GIVEN RECORDS =
╔══

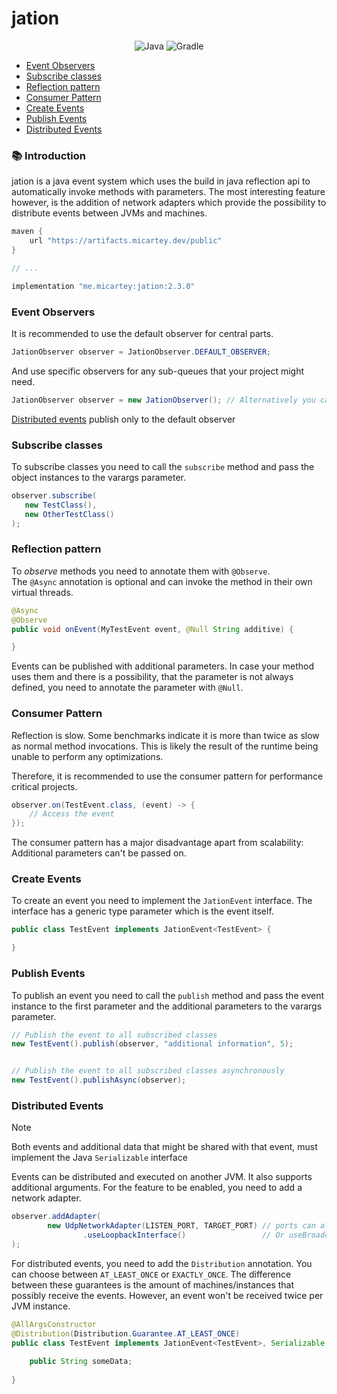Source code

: # jation

<div align="center">
    <img src="https://img.shields.io/badge/Written_In-Java%2021-fd5c63?style=for-the-badge&logo=openjdk" alt="Java" />
    <img src="https://img.shields.io/badge/Build%20Tool-Gradle-50C878?style=for-the-badge&logo=gradle" alt="Gradle" />
</div>


- [Event Observers](#event-observers)
- [Subscribe classes](#subscribe-classes)
- [Reflection pattern](#reflection-pattern)
- [Consumer Pattern](#consumer-pattern)
- [Create Events](#create-events)
- [Publish Events](#publish-events)
- [Distributed Events](#distributed-events)


### 📚 Introduction

jation is a java event system which uses the build in java reflection api to automatically invoke methods with parameters.
The most interesting feature however, is the addition of network adapters which provide the possibility to distribute events between JVMs and machines.

```groovy
maven {
    url "https://artifacts.micartey.dev/public"
}

// ...

implementation "me.micartey:jation:2.3.0"
```

### Event Observers

It is recommended to use the default observer for central parts.

```java
JationObserver observer = JationObserver.DEFAULT_OBSERVER;
```

And use specific observers for any sub-queues that your project might need.

```java
JationObserver observer = new JationObserver(); // Alternatively you can pass a custom executor for async events
```

[Distributed events](#distributed-events) publish only to the default observer

### Subscribe classes

To subscribe classes you need to call the `subscribe` method and pass the object instances to the varargs parameter.

```java
observer.subscribe(
   new TestClass(),
   new OtherTestClass()
);
```

### Reflection pattern

To *observe* methods you need to annotate them with `@Observe`. <br>
The `@Async` annotation is optional and can invoke the method in their own virtual threads.

```java
@Async
@Observe
public void onEvent(MyTestEvent event, @Null String additive) {

}
```

Events can be published with additional parameters. 
In case your method uses them and there is a possibility, that the parameter is not always defined, you need to annotate the parameter with `@Null`.

### Consumer Pattern

Reflection is slow. Some benchmarks indicate it is more than twice as slow as normal method invocations.
This is likely the result of the runtime being unable to perform any optimizations.

Therefore, it is recommended to use the consumer pattern for performance critical projects.

```java
observer.on(TestEvent.class, (event) -> {
    // Access the event
});
```

The consumer pattern has a major disadvantage apart from scalability: Additional parameters can't be passed on.


### Create Events

To create an event you need to implement the `JationEvent` interface. The interface has a generic type parameter which is the event itself.

```java
public class TestEvent implements JationEvent<TestEvent> {

}
```

### Publish Events

To publish an event you need to call the `publish` method and pass the event instance to the first parameter and the additional parameters to the varargs parameter.

```java
// Publish the event to all subscribed classes
new TestEvent().publish(observer, "additional information", 5);


// Publish the event to all subscribed classes asynchronously
new TestEvent().publishAsync(observer);
```

### Distributed Events

> [!NOTE]  
> Both events and additional data that might be shared with that event, must implement the Java `Serializable` interface

Events can be distributed and executed on another JVM.
It also supports additional arguments.
For the feature to be enabled, you need to add a network adapter.

```java
observer.addAdapter(
        new UdpNetworkAdapter(LISTEN_PORT, TARGET_PORT) // ports can also be the same
                .useLoopbackInterface()                 // Or useBroadcastInterface()
);
```

For distributed events, you need to add the `Distribution` annotation.
You can choose between `AT_LEAST_ONCE` or `EXACTLY_ONCE`.
The difference between these guarantees is the amount of machines/instances that possibly receive the events.
However, an event won't be received twice per JVM instance.

```java
@AllArgsConstructor
@Distribution(Distribution.Guarantee.AT_LEAST_ONCE)
public class TestEvent implements JationEvent<TestEvent>, Serializable {
    
    public String someData;
    
}
```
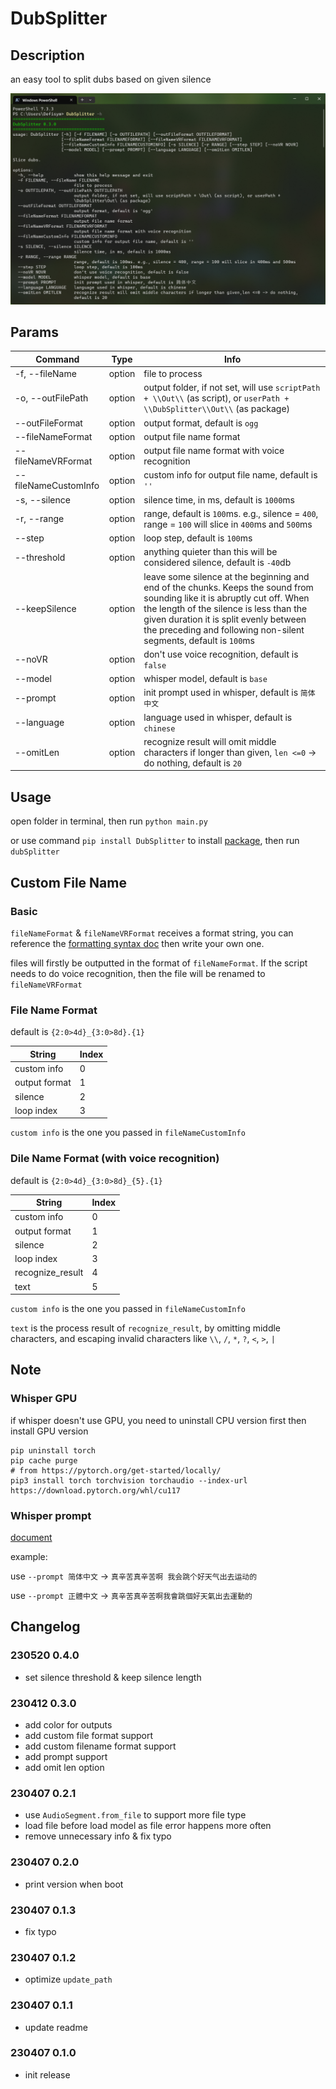 # DubSplitter

## Description

an easy tool to split dubs based on given silence

![Screenshot](https://github.com/defisym/HibiscusAVGEngine/blob/main/Utilities/DubSplitter/Screenshot.png?raw=true)

## Params

| Command              | Type   | Info                                                                                                                                                                                                                                                                                |
|----------------------|--------|-------------------------------------------------------------------------------------------------------------------------------------------------------------------------------------------------------------------------------------------------------------------------------------|
| -f, --fileName       | option | file to process                                                                                                                                                                                                                                                                     |
| -o, --outFilePath    | option | output folder, if not set, will use `scriptPath + \\Out\\` (as script), or `userPath + \\DubSplitter\\Out\\` (as package)                                                                                                                                                           |
| --outFileFormat      | option | output format, default is `ogg`                                                                                                                                                                                                                                                     |
| --fileNameFormat     | option | output file name format                                                                                                                                                                                                                                                             |
| --fileNameVRFormat   | option | output file name format with voice recognition                                                                                                                                                                                                                                      |
| --fileNameCustomInfo | option | custom info for output file name, default is `''`                                                                                                                                                                                                                                   |
| -s, --silence        | option | silence time, in ms, default is `1000`ms                                                                                                                                                                                                                                            |
| -r, --range          | option | range, default is `100`ms. e.g., silence = `400`, range = `100` will slice in `400`ms and `500`ms                                                                                                                                                                                   |
| --step               | option | loop step, default is `100`ms                                                                                                                                                                                                                                                       |
| --threshold          | option | anything quieter than this will be considered silence, default is `-40`db                                                                                                                                                                                                           |
| --keepSilence        | option | leave some silence at the beginning and end of the chunks. Keeps the sound from sounding like it is abruptly cut off. When the length of the silence is less than the given duration it is split evenly between the preceding and following non-silent segments, default is `100`ms |
| --noVR               | option | don't use voice recognition, default is `false`                                                                                                                                                                                                                                     |
| --model              | option | whisper model, default is `base`                                                                                                                                                                                                                                                    |
| --prompt             | option | init prompt used in whisper, default is `简体中文`                                                                                                                                                                                                                                      |
| --language           | option | language used in whisper, default is `chinese`                                                                                                                                                                                                                                      |
| --omitLen            | option | recognize result will omit middle characters if longer than given, `len <=0` -> do nothing, default is `20`                                                                                                                                                                         |

## Usage

open folder in terminal, then run `python main.py`

or use command `pip install DubSplitter` to install [package](https://pypi.org/project/DubSplitter/), then
run `dubSplitter`

## Custom File Name

### Basic

`fileNameFormat` & `fileNameVRFormat` receives a format string, you can reference
the [formatting syntax doc](https://docs.python.org/3/tutorial/inputoutput.html#the-string-format-method) then write
your own one.

files will firstly be outputted in the format of `fileNameFormat`. If the script needs to do voice recognition, then the
file will be renamed to `fileNameVRFormat`

### File Name Format

default is `{2:0>4d}_{3:0>8d}.{1}`

| String        | Index | 
|---------------|-------|
| custom info   | 0     | 
| output format | 1     | 
| silence       | 2     | 
| loop index    | 3     | 

`custom info` is the one you passed in `fileNameCustomInfo`

### Dile Name Format (with voice recognition)

default is `{2:0>4d}_{3:0>8d}_{5}.{1}`

| String           | Index | 
|------------------|-------|
| custom info      | 0     | 
| output format    | 1     | 
| silence          | 2     | 
| loop index       | 3     | 
| recognize_result | 4     | 
| text             | 5     | 

`custom info` is the one you passed in `fileNameCustomInfo`

`text` is the process result of `recognize_result`, by omitting middle characters, and escaping invalid characters
like `\\`, `/`, `*`, `?`, `<`, `>`, `|`

## Note

### Whisper GPU

if whisper doesn't use GPU, you need to uninstall CPU version first then install GPU version

```shell
pip uninstall torch
pip cache purge
# from https://pytorch.org/get-started/locally/
pip3 install torch torchvision torchaudio --index-url https://download.pytorch.org/whl/cu117
```

### Whisper prompt

[document](https://platform.openai.com/docs/guides/speech-to-text/prompting)

example:

use `--prompt 简体中文` -> `真辛苦真辛苦啊 我会跳个好天气出去运动的`

use `--prompt 正體中文` -> `真辛苦真辛苦啊我會跳個好天氣出去運動的`

## Changelog

### 230520 0.4.0

- set silence threshold & keep silence length

### 230412 0.3.0

- add color for outputs
- add custom file format support
- add custom filename format support
- add prompt support
- add omit len option

### 230407 0.2.1

- use `AudioSegment.from_file` to support more file type
- load file before load model as file error happens more often
- remove unnecessary info & fix typo

### 230407 0.2.0

- print version when boot

### 230407 0.1.3

- fix typo

### 230407 0.1.2

- optimize `update_path`

### 230407 0.1.1

- update readme

### 230407 0.1.0

- init release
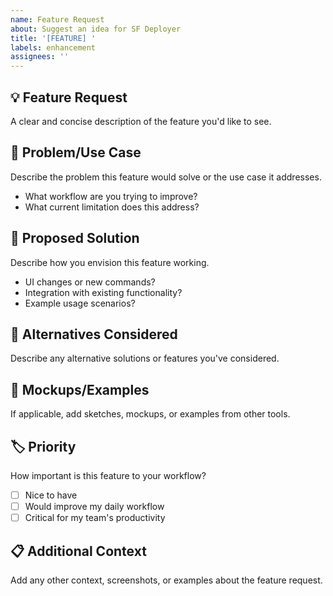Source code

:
 ```yaml
---
name: Feature Request
about: Suggest an idea for SF Deployer
title: '[FEATURE] '
labels: enhancement
assignees: ''
---
```


## 💡 Feature Request

A clear and concise description of the feature you'd like to see.

## 🎯 Problem/Use Case

Describe the problem this feature would solve or the use case it addresses.

- What workflow are you trying to improve?
- What current limitation does this address?

## 💭 Proposed Solution

Describe how you envision this feature working.

- UI changes or new commands?
- Integration with existing functionality?
- Example usage scenarios?

## 🔄 Alternatives Considered

Describe any alternative solutions or features you've considered.

## 📸 Mockups/Examples

If applicable, add sketches, mockups, or examples from other tools.

## 🏷️ Priority

How important is this feature to your workflow?

- [ ] Nice to have
- [ ] Would improve my daily workflow
- [ ] Critical for my team's productivity

## 📋 Additional Context

Add any other context, screenshots, or examples about the feature request.
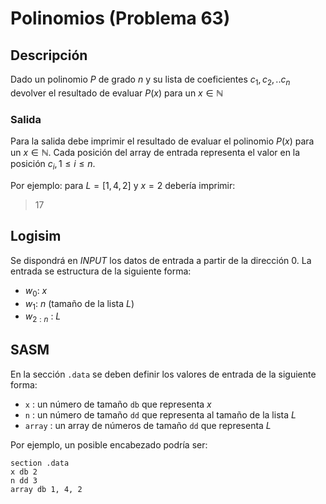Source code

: # Polinomios (Problema 63)

## Descripción

Dado un polinomio $P$ de grado $n$ y su lista de coeficientes $c_1,c_2,..c_n$ devolver el resultado de evaluar $P(x)$ para un $x \in \mathbb{N}$

### Salida

Para la salida debe imprimir el resultado de evaluar el polinomio $P(x)$ para un $x \in \mathbb{N}$. Cada posición del array de entrada representa el valor en la posición $c_i, 1 \leq i \leq n$.

Por ejemplo: para $L = [1, 4, 2]$ y $x = 2$ debería imprimir:

> 17

## Logisim

Se dispondrá en *INPUT* los datos de entrada a partir de la dirección $0$. La entrada se estructura de la siguiente forma:

- $w_0$: $x$
- $w_1$: $n$ (tamaño de la lista $L$)
- $w_{2:n}$ : $L$

## SASM

En la sección `.data` se deben definir los valores de entrada de la siguiente forma:

- `x` : un número de tamaño `db` que representa $x$
- `n` : un número de tamaño `dd` que representa al tamaño de la lista $L$
- `array` : un array de números de tamaño `dd` que representa $L$

Por ejemplo, un posible encabezado podría ser:

```
section .data
x db 2
n dd 3
array db 1, 4, 2
```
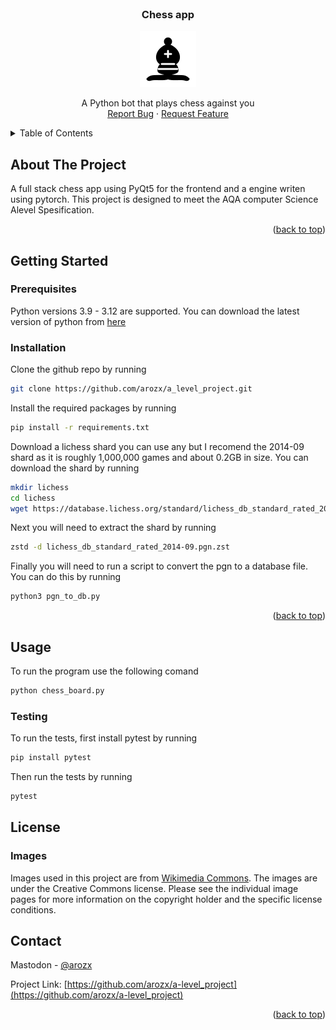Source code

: <div>
<a id="readme-top"></a>

<br />
<h3 align="center">Chess app</h3>
<p align="center">
    <img src="https://github.com/arozx/a-level_project/blob/main/media/black/Bishop.svg?raw=true" alt="Bishop">
</p>

  <p align="center">
    A Python bot that plays chess against you
    <br />
    <a href="https://github.com/arozx/a-level_project/issues">Report Bug</a>
    ·
    <a href="https://github.com/arozx/a-level_project/issues">Request Feature</a>
  </p>
</div>

<details>
  <summary>Table of Contents</summary>
  <ol>
    <li>
      <a href="#about-the-project">About The Project</a>
    </li>
    <li>
      <a href="#getting-started">Getting Started</a>
      <ul>
        <li><a href="#prerequisites">Prerequisites</a></li>
        <li><a href="#installation">Installation</a></li>
      </ul>
    </li>
    <li><a href="#usage">Usage</a></li>
    <li><a href="#testing">Testing</a></li>
    <li>
      <a href="#license">Licence</a>
      <ul>
        <li><a href="#images">Images</a></li>
      </ul>
    </li>
    <li><a href="#contact">Contact</a></li>
  </ol>
</details>

<!-- ABOUT THE PROJECT -->
## About The Project

A full stack chess app using PyQt5 for the frontend and a engine writen using pytorch. This project is designed to meet the AQA computer Science Alevel Spesification.

<p align="right">(<a href="#readme-top">back to top</a>)</p>

<!-- GETTING STARTED -->
## Getting Started

### Prerequisites

Python versions 3.9 - 3.12 are supported. You can download the latest version of python from [here](https://www.python.org/downloads/)


### Installation

Clone the github repo by running

```sh
git clone https://github.com/arozx/a_level_project.git
```

Install the required packages by running

```sh
pip install -r requirements.txt
```

Download a lichess shard you can use any but I recomend the 2014-09 shard as it is roughly 1,000,000 games and about 0.2GB in size. You can download the shard by running

```sh
mkdir lichess
cd lichess
wget https://database.lichess.org/standard/lichess_db_standard_rated_2014-09.pgn.zst
```

Next you will need to extract the shard by running

```sh
zstd -d lichess_db_standard_rated_2014-09.pgn.zst
```

Finally you will need to run a script to convert the pgn to a database file. You can do this by running

```sh
python3 pgn_to_db.py
```

<p align="right">(<a href="#readme-top">back to top</a>)</p>

<!-- USAGE -->
## Usage

To run the program use the following comand

```sh
python chess_board.py
```

### Testing

To run the tests, first install pytest by running

```sh
pip install pytest
```

Then run the tests by running

```sh
pytest
```

<!-- LICENSE -->
## License

### Images

Images used in this project are from [Wikimedia Commons](https://commons.wikimedia.org/wiki/Category:SVG_chess_pieces). The images are under the Creative Commons license. Please see the individual image pages for more information on the copyright holder and the specific license conditions.

<!-- CONTACT -->
## Contact

Mastodon - [@arozx](https://infosec.exchange/@arozx)

Project Link: [https://github.com/arozx/a-level_project](https://github.com/arozx/a-level_project)

<p align="right">(<a href="#readme-top">back to top</a>)</p>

╚══

WORK TO BE COMPLETED = Only the lines above from the one containing "## Changelog" through the one containing "## Descripción" should be returned, verbatim and inclusive, with pictures excluded.

WRITTEN ANSWER =
## Changelog

### 230520 0.4.0

- set silence threshold & keep silence length

### 230412 0.3.0

- add color for outputs
- add custom file format support
- add custom filename format support
- add prompt support
- add omit len option

### 230407 0.2.1

- use `AudioSegment.from_file` to support more file type
- load file before load model as file error happens more often
- remove unnecessary info & fix typo

### 230407 0.2.0

- print version when boot

### 230407 0.1.3

- fix typo

### 230407 0.1.2

- optimize `update_path`

### 230407 0.1.1

- update readme

### 230407 0.1.0

- init release
Source code

:
 ```yaml
---
name: Feature Request
about: Suggest an idea for SF Deployer
title: '[FEATURE] '
labels: enhancement
assignees: ''
---
```


## 💡 Feature Request

A clear and concise description of the feature you'd like to see.

## 🎯 Problem/Use Case

Describe the problem this feature would solve or the use case it addresses.

- What workflow are you trying to improve?
- What current limitation does this address?

## 💭 Proposed Solution

Describe how you envision this feature working.

- UI changes or new commands?
- Integration with existing functionality?
- Example usage scenarios?

## 🔄 Alternatives Considered

Describe any alternative solutions or features you've considered.

## 📸 Mockups/Examples

If applicable, add sketches, mockups, or examples from other tools.

## 🏷️ Priority

How important is this feature to your workflow?

- [ ] Nice to have
- [ ] Would improve my daily workflow
- [ ] Critical for my team's productivity

## 📋 Additional Context

Add any other context, screenshots, or examples about the feature request.
Source code

: # Polinomios (Problema 63)

## Descripción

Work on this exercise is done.